Example: Annotated GeoJSON-Layer
Browse this example to see the USA with "charmingly inaccurate" boundaries.
Usage
Automatic Annotation
Annotation happens automatically whenever you add a Marker, CircleMarker, Popup or ImageOverlay to your L.map
and pass them a valid itemtype
value as an option to Leaflets Standard API:
L.marker(coordinates, {
title: 'Madison Square Garden', itemtype: 'CivicStructure'
})
Valid itemtype values are currently all the names of Schema.org terms which allow for at least one Place as one of their properties. Regarding the schema.org type you use you might be required to explicitly specify the desired geoprop
option
L.circleMarker(coordinates, { title: 'The Catcher in the Rye', itemtype: 'Book', geoprop: 'locationCreated', sameAs: 'https://www.wikidata.org/wiki/Q183883' })
For example when mapping CreativeWorks you can express a geographical dimension for the location it was created (locationCreated) or for the location it depicts (contentLocation) using the respective property names.
Here is another, more comple example, annotating an ImageOverlay:
L.imageOverlay(imageUrl, imageBounds, {
"itemtype": "CreativeWork", "geoprop": "contentLocation",
"publisher": "The University of Texas",
"source": "https://www.lib.utexas.edu/maps/new_jersey.html",
"created": "Thu Jan 01 1920 01:00:00 GMT+0100 (CET)",
"title": "Automobile Blue Book"
}).addTo(map)
Manual Annotation
On a GeoJSON element annotation happens whenever you call the .annotate() method on the GeoJSON layer and pass a valid code>itemtype value as an option:
L.geoJson(geojsonData, { title: 'Uganda', itemtype: 'Country', sameAs: 'https://www.wikidata.org/wiki/Q1036' }).annotate()

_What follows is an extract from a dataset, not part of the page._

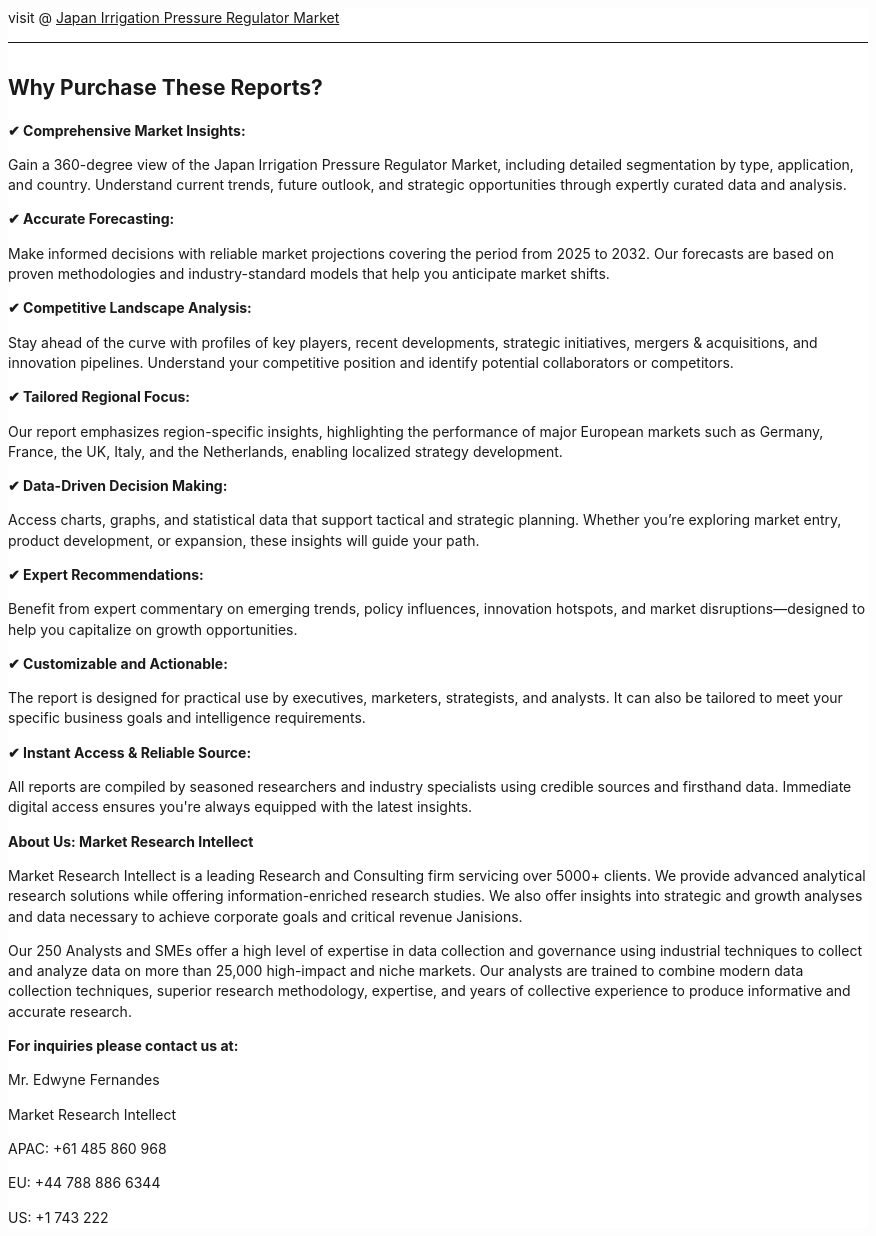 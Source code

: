 visit&nbsp;@</strong>&nbsp;</span><span class="font-[700]"><a href="https://www.marketresearchintellect.com/product/irrigation-pressure-regulator-market/?utm_source=Linkedin&utm_medium=017" target="_blank" data-tracking-control-name="article-ssr-frontend-pulse_little-text-block" data-tracking-will-navigate="" data-test-link="">Japan Irrigation Pressure Regulator Market</a></span></p></blockquote><hr /><h2>Why Purchase These Reports?</h2><p><strong>✔ Comprehensive Market Insights:</strong></p><p>Gain a 360-degree view of the Japan Irrigation Pressure Regulator Market, including detailed segmentation by type, application, and country. Understand current trends, future outlook, and strategic opportunities through expertly curated data and analysis.</p><p><strong>✔ Accurate Forecasting:</strong></p><p>Make informed decisions with reliable market projections covering the period from 2025 to 2032. Our forecasts are based on proven methodologies and industry-standard models that help you anticipate market shifts.</p><p><strong>✔ Competitive Landscape Analysis:</strong></p><p>Stay ahead of the curve with profiles of key players, recent developments, strategic initiatives, mergers &amp; acquisitions, and innovation pipelines. Understand your competitive position and identify potential collaborators or competitors.</p><p><strong>✔ Tailored Regional Focus:</strong></p><p>Our report emphasizes region-specific insights, highlighting the performance of major European markets such as Germany, France, the UK, Italy, and the Netherlands, enabling localized strategy development.</p><p><strong>✔ Data-Driven Decision Making:</strong></p><p>Access charts, graphs, and statistical data that support tactical and strategic planning. Whether you&rsquo;re exploring market entry, product development, or expansion, these insights will guide your path.</p><p><strong>✔ Expert Recommendations:</strong></p><p>Benefit from expert commentary on emerging trends, policy influences, innovation hotspots, and market disruptions&mdash;designed to help you capitalize on growth opportunities.</p><p><strong>✔ Customizable and Actionable:</strong></p><p>The report is designed for practical use by executives, marketers, strategists, and analysts. It can also be tailored to meet your specific business goals and intelligence requirements.</p><p><strong>✔ Instant Access &amp; Reliable Source:</strong></p><p>All reports are compiled by seasoned researchers and industry specialists using credible sources and firsthand data. Immediate digital access ensures you're always equipped with the latest insights.</p><p><strong><span class="font-[700]">About Us: Market Research Intellect</span></strong></p><p><span class="">Market Research Intellect is a leading Research and Consulting firm servicing over 5000+ clients. We provide advanced analytical research solutions while offering information-enriched research studies.&nbsp;</span>We also offer insights into strategic and growth analyses and data necessary to achieve corporate goals and critical revenue Janisions.</p><p><span class="">Our 250 Analysts and SMEs offer a high level of expertise in data collection and governance using industrial techniques to collect and analyze data on more than 25,000 high-impact and niche markets. Our analysts are trained to combine modern data collection techniques, superior research methodology, expertise, and years of collective experience to produce informative and accurate research.</span></p><p><strong>For inquiries please contact us at:</strong></p><p>Mr. Edwyne Fernandes</p><p>Market Research Intellect</p><p>APAC: +61 485 860 968</p><p>EU: +44 788 886 6344</p><p>US: +1 743 222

This will markup the GeoJSON document as a map overlay representing the area for the Republic of Uganda. In Wikidata the URI for the concept/entity representing this country is https://www.wikidata.org/wiki/Q1036.
Another example of a semantically annotated GeoJSON overlay where the options used by Leaflet.annnotate to generate the semantic markup are highlighted in bold:
// 1. Markup your GeoJSON
var statesBoundaries = L.geoJson(geoJsonData, {
title: 'Charmingly Inaccurate - USA', itemtype: 'Country',
description: 'A caricature of the lower 48 United States, this linework
set is recognizable and friendly, but not concerned with accuracy. It’s
that friend you have who’s always embellishing his stories.
You never mind his lying, though, because the exaggerations make
things more fun. Go ahead, enjoy the story your map is telling.
(Version 1.1)',
creator: 'Daniel P. Huffmann', publisher: 'Daniel P. Huffmann',
published: '10/04/2013', modified: '10/04/2013', created: '3/24/2013',
rights: 'Public Domain',
derivedFrom: 'Derived from a 1920 broadside map entitled “The Rights of
the People—Women are People: Suffrage Victory Map. Equal Suffrage
League of Virginia Papers, Acc. 22002,Library of Virginia.'
}).addTo(map)
// 2. Render annotations into the DOM
statesBoundaries.annotate()
API Documentation
You can find all options with which the Leaflet.annotate plugins extends the Standard API documented in the API section of the projects README.